Records Start Marker

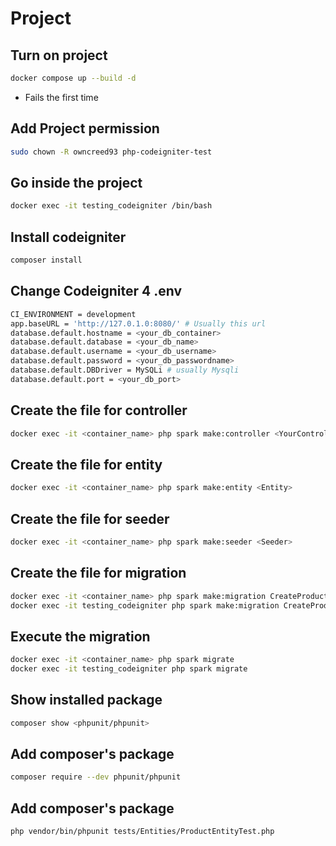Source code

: # Project

## Turn on project
```bash
docker compose up --build -d
```
- Fails the first time

##  Add Project permission
```bash
sudo chown -R owncreed93 php-codeigniter-test
```

## Go inside the project
```bash
docker exec -it testing_codeigniter /bin/bash
```

## Install codeigniter
```bash
composer install
```

## Change Codeigniter 4 .env
```bash
CI_ENVIRONMENT = development
app.baseURL = 'http://127.0.1.0:8080/' # Usually this url
database.default.hostname = <your_db_container>
database.default.database = <your_db_name>
database.default.username = <your_db_username>
database.default.password = <your_db_passwordname>
database.default.DBDriver = MySQLi # usually Mysqli
database.default.port = <your_db_port>
```


## Create the file for controller
```bash
docker exec -it <container_name> php spark make:controller <YourController>
```

## Create the file for entity
```bash
docker exec -it <container_name> php spark make:entity <Entity>
```

## Create the file for seeder
```bash
docker exec -it <container_name> php spark make:seeder <Seeder>
```

## Create the file for migration
```bash
docker exec -it <container_name> php spark make:migration CreateProductosTable
docker exec -it testing_codeigniter php spark make:migration CreateProductosTable
```

## Execute the migration
```bash
docker exec -it <container_name> php spark migrate
docker exec -it testing_codeigniter php spark migrate
```

## Show installed package
```bash
composer show <phpunit/phpunit>
```

## Add composer's package
```bash
composer require --dev phpunit/phpunit
```

## Add composer's package
```bash
php vendor/bin/phpunit tests/Entities/ProductEntityTest.php 
```

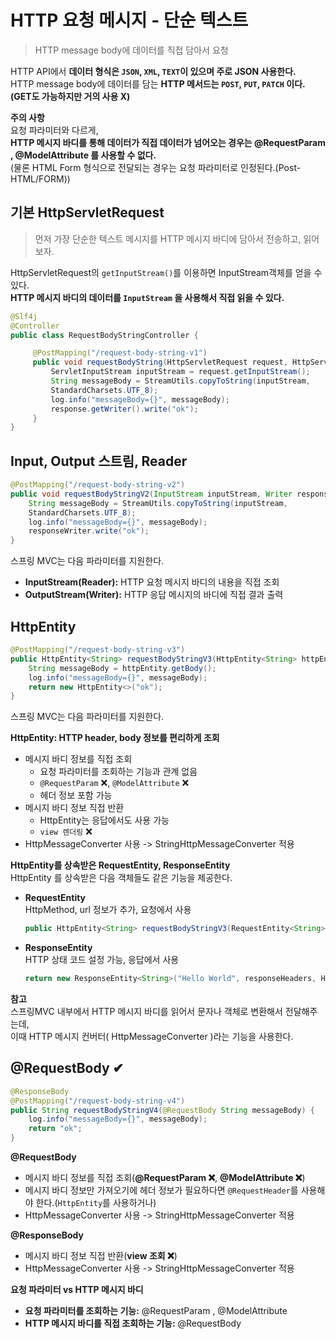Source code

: HTTP 요청 메시지 - 단순 텍스트
=================================   
> HTTP message body에 데이터를 직접 담아서 요청          
  
HTTP API에서 **데이터 형식은 `JSON`, `XML`, `TEXT`이 있으며 주로 JSON 사용한다.**             
HTTP message body에 데이터를 담는 **HTTP 메서드는 `POST`, `PUT`, `PATCH` 이다.(GET도 가능하지만 거의 사용 X)**         
    
**주의 사항**    
요청 파라미터와 다르게,    
**HTTP 메시지 바디를 통해 데이터가 직접 데이터가 넘어오는 경우는 @RequestParam , @ModelAttribute 를 사용할 수 없다.**       
(물론 HTML Form 형식으로 전달되는 경우는 요청 파라미터로 인정된다.(Post-HTML/FORM))    

## 기본 HttpServletRequest      
> 먼저 가장 단순한 텍스트 메시지를 HTTP 메시지 바디에 담아서 전송하고, 읽어보자.     
     
HttpServletRequest의 `getInputStream()`를 이용하면 InputStream객체를 얻을 수 있다.   
**HTTP 메시지 바디의 데이터를 `InputStream` 을 사용해서 직접 읽을 수 있다.**          
     
```java
@Slf4j
@Controller
public class RequestBodyStringController {

     @PostMapping("/request-body-string-v1")
     public void requestBodyString(HttpServletRequest request, HttpServletResponse response) throws IOException {
         ServletInputStream inputStream = request.getInputStream();
         String messageBody = StreamUtils.copyToString(inputStream,
         StandardCharsets.UTF_8);
         log.info("messageBody={}", messageBody);
         response.getWriter().write("ok");
     }
}
```  
  
## Input, Output 스트림, Reader 
   
```java
@PostMapping("/request-body-string-v2")
public void requestBodyStringV2(InputStream inputStream, Writer responseWriter) throws IOException {
    String messageBody = StreamUtils.copyToString(inputStream,
    StandardCharsets.UTF_8);
    log.info("messageBody={}", messageBody);
    responseWriter.write("ok");
}
```
스프링 MVC는 다음 파라미터를 지원한다.     
   
* **InputStream(Reader):** HTTP 요청 메시지 바디의 내용을 직접 조회      
* **OutputStream(Writer):** HTTP 응답 메시지의 바디에 직접 결과 출력     
   
## HttpEntity
```java 
@PostMapping("/request-body-string-v3")
public HttpEntity<String> requestBodyStringV3(HttpEntity<String> httpEntity) {
    String messageBody = httpEntity.getBody();
    log.info("messageBody={}", messageBody);
    return new HttpEntity<>("ok");
}
```
스프링 MVC는 다음 파라미터를 지원한다.   

**HttpEntity: HTTP header, body 정보를 편리하게 조회**
* 메시지 바디 정보를 직접 조회
  * 요청 파라미터를 조회하는 기능과 관계 없음
  * `@RequestParam` ❌, `@ModelAttribute` ❌    
  * 헤더 정보 포함 가능     
* 메시지 바디 정보 직접 반환
  * HttpEntity는 응답에서도 사용 가능 
  * `view 렌더링` ❌              
* HttpMessageConverter 사용 -> StringHttpMessageConverter 적용 

**HttpEntity를 상속받은 RequestEntity, ResponseEntity**     
HttpEntity 를 상속받은 다음 객체들도 같은 기능을 제공한다.  
          
* **RequestEntity**      
    HttpMethod, url 정보가 추가, 요청에서 사용   
    ```java
    public HttpEntity<String> requestBodyStringV3(RequestEntity<String> requestEntity) {
    ```  
* **ResponseEntity**     
    HTTP 상태 코드 설정 가능, 응답에서 사용   
    ```java
    return new ResponseEntity<String>("Hello World", responseHeaders, HttpStatus.CREATED)   
    ```
    
**참고**   
스프링MVC 내부에서 HTTP 메시지 바디를 읽어서 문자나 객체로 변환해서 전달해주는데,       
이때 HTTP 메시지 컨버터( HttpMessageConverter )라는 기능을 사용한다.       
  
## @RequestBody ✔  
```java
@ResponseBody
@PostMapping("/request-body-string-v4")
public String requestBodyStringV4(@RequestBody String messageBody) {
    log.info("messageBody={}", messageBody);
    return "ok";
}
```

**@RequestBody**
* 메시지 바디 정보를 직접 조회(**@RequestParam ❌**, **@ModelAttribute ❌**)   
* 메시지 바디 정보만 가져오기에 헤더 정보가 필요하다면 `@RequestHeader`를 사용해야 한다.(`HttpEntity`를 사용하거나)
* HttpMessageConverter 사용 -> StringHttpMessageConverter 적용
  
**@ResponseBody**     
* 메시지 바디 정보 직접 반환(**view 조회 ❌**)    
* HttpMessageConverter 사용 -> StringHttpMessageConverter 적용
  
**요청 파라미터 vs HTTP 메시지 바디**      
* **요청 파라미터를 조회하는 기능:** @RequestParam , @ModelAttribute
* **HTTP 메시지 바디를 직접 조회하는 기능:** @RequestBody
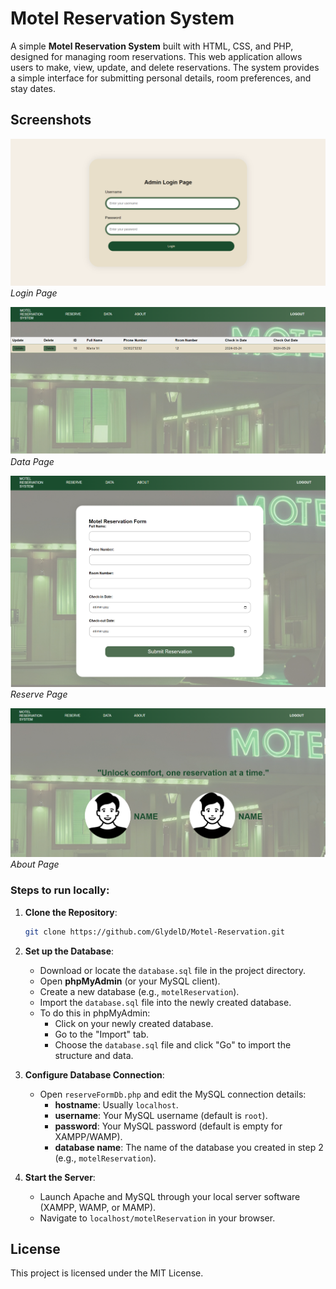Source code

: # Motel Reservation System

A simple **Motel Reservation System** built with HTML, CSS, and PHP, designed for managing room reservations. This web application allows users to make, view, update, and delete reservations. The system provides a simple interface for submitting personal details, room preferences, and stay dates.

## Screenshots

![Screenshot 1](user_interface/loginpage.png)
*Login Page*

![Screenshot 2](user_interface/datapage.png)
*Data Page*

![Screenshot 3](user_interface/reservepage.png)
*Reserve Page*

![Screenshot 4](user_interface/aboutpage.png)
*About Page*

### Steps to run locally:

1. **Clone the Repository**:
   ```bash
   git clone https://github.com/GlydelD/Motel-Reservation.git
   ```

2. **Set up the Database**:
    - Download or locate the `database.sql` file in the project directory.
    - Open **phpMyAdmin** (or your MySQL client).
    - Create a new database (e.g., `motelReservation`).
    - Import the `database.sql` file into the newly created database.
    - To do this in phpMyAdmin:
      - Click on your newly created database.
      - Go to the "Import" tab.
      - Choose the `database.sql` file and click "Go" to import the structure and data.

3. **Configure Database Connection**:
    - Open `reserveFormDb.php` and edit the MySQL connection details:
      - **hostname**: Usually `localhost`.
      - **username**: Your MySQL username (default is `root`).
      - **password**: Your MySQL password (default is empty for XAMPP/WAMP).
      - **database name**: The name of the database you created in step 2 (e.g., `motelReservation`).

4. **Start the Server**:
    - Launch Apache and MySQL through your local server software (XAMPP, WAMP, or MAMP).
    - Navigate to `localhost/motelReservation` in your browser.

## License

This project is licensed under the MIT License.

Records End Marker

What is required
Only the text of the listing above is copied, exactly as written; its pictures are dropped.

Exercise output
Source code

: # Project

## Turn on project
```bash
docker compose up --build -d
```
- Fails the first time

##  Add Project permission
```bash
sudo chown -R owncreed93 php-codeigniter-test
```

## Go inside the project
```bash
docker exec -it testing_codeigniter /bin/bash
```

## Install codeigniter
```bash
composer install
```

## Change Codeigniter 4 .env
```bash
CI_ENVIRONMENT = development
app.baseURL = 'http://127.0.1.0:8080/' # Usually this url
database.default.hostname = <your_db_container>
database.default.database = <your_db_name>
database.default.username = <your_db_username>
database.default.password = <your_db_passwordname>
database.default.DBDriver = MySQLi # usually Mysqli
database.default.port = <your_db_port>
```


## Create the file for controller
```bash
docker exec -it <container_name> php spark make:controller <YourController>
```

## Create the file for entity
```bash
docker exec -it <container_name> php spark make:entity <Entity>
```

## Create the file for seeder
```bash
docker exec -it <container_name> php spark make:seeder <Seeder>
```

## Create the file for migration
```bash
docker exec -it <container_name> php spark make:migration CreateProductosTable
docker exec -it testing_codeigniter php spark make:migration CreateProductosTable
```

## Execute the migration
```bash
docker exec -it <container_name> php spark migrate
docker exec -it testing_codeigniter php spark migrate
```

## Show installed package
```bash
composer show <phpunit/phpunit>
```

## Add composer's package
```bash
composer require --dev phpunit/phpunit
```

## Add composer's package
```bash
php vendor/bin/phpunit tests/Entities/ProductEntityTest.php 
```

Source code

: HTTP 요청 메시지 - 단순 텍스트
=================================   
> HTTP message body에 데이터를 직접 담아서 요청          
  
HTTP API에서 **데이터 형식은 `JSON`, `XML`, `TEXT`이 있으며 주로 JSON 사용한다.**             
HTTP message body에 데이터를 담는 **HTTP 메서드는 `POST`, `PUT`, `PATCH` 이다.(GET도 가능하지만 거의 사용 X)**         
    
**주의 사항**    
요청 파라미터와 다르게,    
**HTTP 메시지 바디를 통해 데이터가 직접 데이터가 넘어오는 경우는 @RequestParam , @ModelAttribute 를 사용할 수 없다.**       
(물론 HTML Form 형식으로 전달되는 경우는 요청 파라미터로 인정된다.(Post-HTML/FORM))    

## 기본 HttpServletRequest      
> 먼저 가장 단순한 텍스트 메시지를 HTTP 메시지 바디에 담아서 전송하고, 읽어보자.     
     
HttpServletRequest의 `getInputStream()`를 이용하면 InputStream객체를 얻을 수 있다.   
**HTTP 메시지 바디의 데이터를 `InputStream` 을 사용해서 직접 읽을 수 있다.**          
     
```java
@Slf4j
@Controller
public class RequestBodyStringController {

     @PostMapping("/request-body-string-v1")
     public void requestBodyString(HttpServletRequest request, HttpServletResponse response) throws IOException {
         ServletInputStream inputStream = request.getInputStream();
         String messageBody = StreamUtils.copyToString(inputStream,
         StandardCharsets.UTF_8);
         log.info("messageBody={}", messageBody);
         response.getWriter().write("ok");
     }
}
```  
  
## Input, Output 스트림, Reader 
   
```java
@PostMapping("/request-body-string-v2")
public void requestBodyStringV2(InputStream inputStream, Writer responseWriter) throws IOException {
    String messageBody = StreamUtils.copyToString(inputStream,
    StandardCharsets.UTF_8);
    log.info("messageBody={}", messageBody);
    responseWriter.write("ok");
}
```
스프링 MVC는 다음 파라미터를 지원한다.     
   
* **InputStream(Reader):** HTTP 요청 메시지 바디의 내용을 직접 조회      
* **OutputStream(Writer):** HTTP 응답 메시지의 바디에 직접 결과 출력     
   
## HttpEntity
```java 
@PostMapping("/request-body-string-v3")
public HttpEntity<String> requestBodyStringV3(HttpEntity<String> httpEntity) {
    String messageBody = httpEntity.getBody();
    log.info("messageBody={}", messageBody);
    return new HttpEntity<>("ok");
}
```
스프링 MVC는 다음 파라미터를 지원한다.   

**HttpEntity: HTTP header, body 정보를 편리하게 조회**
* 메시지 바디 정보를 직접 조회
  * 요청 파라미터를 조회하는 기능과 관계 없음
  * `@RequestParam` ❌, `@ModelAttribute` ❌    
  * 헤더 정보 포함 가능     
* 메시지 바디 정보 직접 반환
  * HttpEntity는 응답에서도 사용 가능 
  * `view 렌더링` ❌              
* HttpMessageConverter 사용 -> StringHttpMessageConverter 적용 

**HttpEntity를 상속받은 RequestEntity, ResponseEntity**     
HttpEntity 를 상속받은 다음 객체들도 같은 기능을 제공한다.  
          
* **RequestEntity**      
    HttpMethod, url 정보가 추가, 요청에서 사용   
    ```java
    public HttpEntity<String> requestBodyStringV3(RequestEntity<String> requestEntity) {
    ```  
* **ResponseEntity**     
    HTTP 상태 코드 설정 가능, 응답에서 사용   
    ```java
    return new ResponseEntity<String>("Hello World", responseHeaders, HttpStatus.CREATED)   
    ```
    
**참고**   
스프링MVC 내부에서 HTTP 메시지 바디를 읽어서 문자나 객체로 변환해서 전달해주는데,       
이때 HTTP 메시지 컨버터( HttpMessageConverter )라는 기능을 사용한다.       
  
## @RequestBody ✔  
```java
@ResponseBody
@PostMapping("/request-body-string-v4")
public String requestBodyStringV4(@RequestBody String messageBody) {
    log.info("messageBody={}", messageBody);
    return "ok";
}
```

**@RequestBody**
* 메시지 바디 정보를 직접 조회(**@RequestParam ❌**, **@ModelAttribute ❌**)   
* 메시지 바디 정보만 가져오기에 헤더 정보가 필요하다면 `@RequestHeader`를 사용해야 한다.(`HttpEntity`를 사용하거나)
* HttpMessageConverter 사용 -> StringHttpMessageConverter 적용
  
**@ResponseBody**     
* 메시지 바디 정보 직접 반환(**view 조회 ❌**)    
* HttpMessageConverter 사용 -> StringHttpMessageConverter 적용
  
**요청 파라미터 vs HTTP 메시지 바디**      
* **요청 파라미터를 조회하는 기능:** @RequestParam , @ModelAttribute
* **HTTP 메시지 바디를 직접 조회하는 기능:** @RequestBody
Source code

: # Motel Reservation System

A simple **Motel Reservation System** built with HTML, CSS, and PHP, designed for managing room reservations. This web application allows users to make, view, update, and delete reservations. The system provides a simple interface for submitting personal details, room preferences, and stay dates.

## Screenshots

![Screenshot 1](user_interface/loginpage.png)
*Login Page*

![Screenshot 2](user_interface/datapage.png)
*Data Page*

![Screenshot 3](user_interface/reservepage.png)
*Reserve Page*

![Screenshot 4](user_interface/aboutpage.png)
*About Page*

### Steps to run locally:

1. **Clone the Repository**:
   ```bash
   git clone https://github.com/GlydelD/Motel-Reservation.git
   ```

2. **Set up the Database**:
    - Download or locate the `database.sql` file in the project directory.
    - Open **phpMyAdmin** (or your MySQL client).
    - Create a new database (e.g., `motelReservation`).
    - Import the `database.sql` file into the newly created database.
    - To do this in phpMyAdmin:
      - Click on your newly created database.
      - Go to the "Import" tab.
      - Choose the `database.sql` file and click "Go" to import the structure and data.

3. **Configure Database Connection**:
    - Open `reserveFormDb.php` and edit the MySQL connection details:
      - **hostname**: Usually `localhost`.
      - **username**: Your MySQL username (default is `root`).
      - **password**: Your MySQL password (default is empty for XAMPP/WAMP).
      - **database name**: The name of the database you created in step 2 (e.g., `motelReservation`).

4. **Start the Server**:
    - Launch Apache and MySQL through your local server software (XAMPP, WAMP, or MAMP).
    - Navigate to `localhost/motelReservation` in your browser.

## License

This project is licensed under the MIT License.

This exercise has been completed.